L’allégorie du sommet plaît beaucoup de nos jours au monde des affaires. On voit tout de suite la fortune de cette image du sommet associée à la figure de l’entrepreneur, lequel se voit d’ordinaire déjà tout en hauteur et en grandeur. L’image est employée jusqu’à plus soif. « Brillez au sommet ! » « La vie est une montagne à gravir ». Avec la modestie qu’on leur connaît, les chefs d’entreprise s’envisagent volontiers eux-mêmes comme des premiers de cordée.
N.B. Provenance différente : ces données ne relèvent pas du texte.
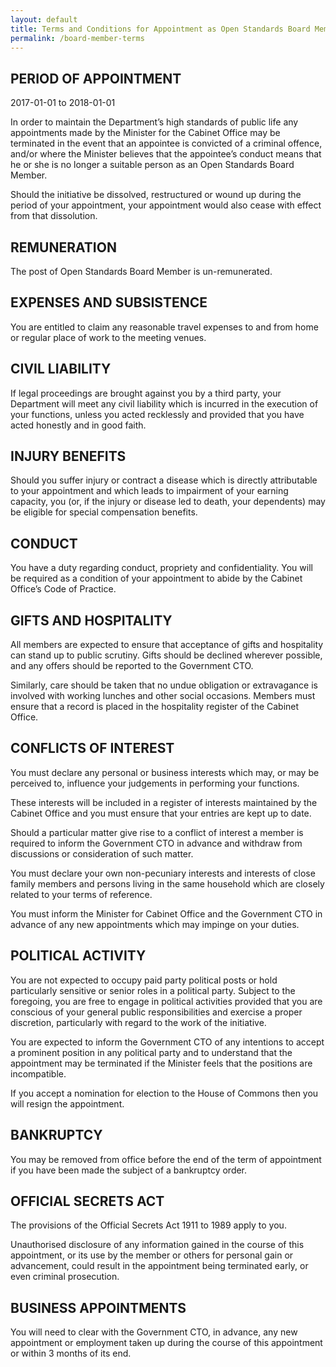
 ```yaml
---
layout: default
title: Terms and Conditions for Appointment as Open Standards Board Member
permalink: /board-member-terms
---
```


## PERIOD OF APPOINTMENT

2017-01-01 to 2018-01-01

In order to maintain the Department’s high standards of public life any appointments made by the Minister for the Cabinet Office may be terminated in the event that an appointee is convicted of a criminal offence, and/or where the Minister believes that the appointee’s conduct means that he or she is no longer a suitable person as an Open Standards Board Member.

Should the initiative be dissolved, restructured or wound up during the period of your appointment, your appointment would also cease with effect from that dissolution.

## REMUNERATION

The post of Open Standards Board Member is un-remunerated.

## EXPENSES AND SUBSISTENCE

You are entitled to claim any reasonable travel expenses to and from home or regular place of work to the meeting venues.

## CIVIL LIABILITY

If legal proceedings are brought against you by a third party, your Department will meet any civil liability which is incurred in the execution of your functions, unless you acted recklessly and provided that you have acted honestly and in good faith.

## INJURY BENEFITS

Should you suffer injury or contract a disease which is directly attributable to your appointment and which leads to impairment of your earning capacity, you (or, if the injury or disease led to death, your dependents) may be eligible for special compensation benefits.

## CONDUCT

You have a duty regarding conduct, propriety and confidentiality. You will be required as a condition of your appointment to abide by the Cabinet Office’s Code of Practice.

## GIFTS AND HOSPITALITY

All members are expected to ensure that acceptance of gifts and hospitality can stand up to public scrutiny. Gifts should be declined wherever possible, and any offers should be reported to the Government CTO.

Similarly, care should be taken that no undue obligation or extravagance is involved with working lunches and other social occasions. Members must ensure that a record is placed in the hospitality register of the Cabinet Office.

## CONFLICTS OF INTEREST

You must declare any personal or business interests which may, or may be perceived to, influence your judgements in performing your functions.

These interests will be included in a register of interests maintained by the Cabinet Office and you must ensure that your entries are kept up to date.

Should a particular matter give rise to a conflict of interest a member is required to inform the Government CTO in advance and withdraw from discussions or consideration of such matter.

You must declare your own non-pecuniary interests and interests of close family members and persons living in the same household which are closely related to your terms of reference.

You must inform the Minister for Cabinet Office and the Government CTO in advance of any new appointments which may impinge on your duties.

## POLITICAL ACTIVITY

You are not expected to occupy paid party political posts or hold particularly sensitive or senior roles in a political party. Subject to the foregoing, you are free to engage in political activities provided that you are conscious of your general public responsibilities and exercise a proper discretion, particularly with regard to the work of the initiative.

You are expected to inform the Government CTO of any intentions to accept a prominent position in any political party and to understand that the appointment may be terminated if the Minister feels that the positions are incompatible.

If you accept a nomination for election to the House of Commons then you will resign the appointment.

## BANKRUPTCY

You may be removed from office before the end of the term of appointment if you have been made the subject of a bankruptcy order.

## OFFICIAL SECRETS ACT

The provisions of the Official Secrets Act 1911 to 1989 apply to you.

Unauthorised disclosure of any information gained in the course of this appointment, or its use by the member or others for personal gain or advancement, could result in the appointment being terminated early, or even criminal prosecution.

## BUSINESS APPOINTMENTS

You will need to clear with the Government CTO, in advance, any new appointment or employment taken up during the course of this appointment or within 3 months of its end.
Cette projection verticale du culte de soi s’est envisagée de plus en plus à la dimension des parois des plus hautes montagnes.

Ce n’est pas par hasard si le phénomène de la quête des hauteurs s’intensifie fortement à compter des années 1980. À l’ère des Thatcher, des Mulroney, des Reagan et des professeurs du culte de soi, l’alpinisme pour touristes de luxe gagne plus que jamais du terrain. À l’ombre du libéralisme triomphant prospère ce nouvel enthousiasme pour les sommets rocheux. C’est le triomphe de la volonté de l’individu qui est mis en avant sous le couvert de la montagne, soutenu par l’appétit gourmand des médias pour toutes les prouesses en vase clos qui sont au service de l’égoïsme social.

Survivre au sommet : tel est le titre de l’autobiographie de Donald Trump finalement parue en français cette année. Le regard du milliardaire, tourné vers le sommet, ne saurait s’attarder à voir les problèmes d’ici-bas. Trump dit : « La faiblesse me fait horreur et me donne la nausée. »

Une humanité engourdie a beau rigoler des grossièretés de Trump, chacun flatte pourtant à sa façon de nombreux ballons du même type.

Bien qu’attachés à de simples ballons où se condense l’air du temps, les nouveaux arrivistes se portent partout très bien. Ils montent. Au Parti libéral comme ailleurs.

À ceux qui vont encore en montagne pour la solitude qu’elle procure s’oppose aujourd’hui cette image de ceux qui ont fait des hauteurs une affaire de commanditaires, de dépenses, de publicités, d’écrans de télévision, de projection de leur moi sur les grandes surfaces du marché de la célébrité où ils se retrouvent de plus en plus nombreux au coude-à-coude.

Les plus hauts sommets restent ceux où se bercent nos illusions en les regardant ainsi monter sans rien dire.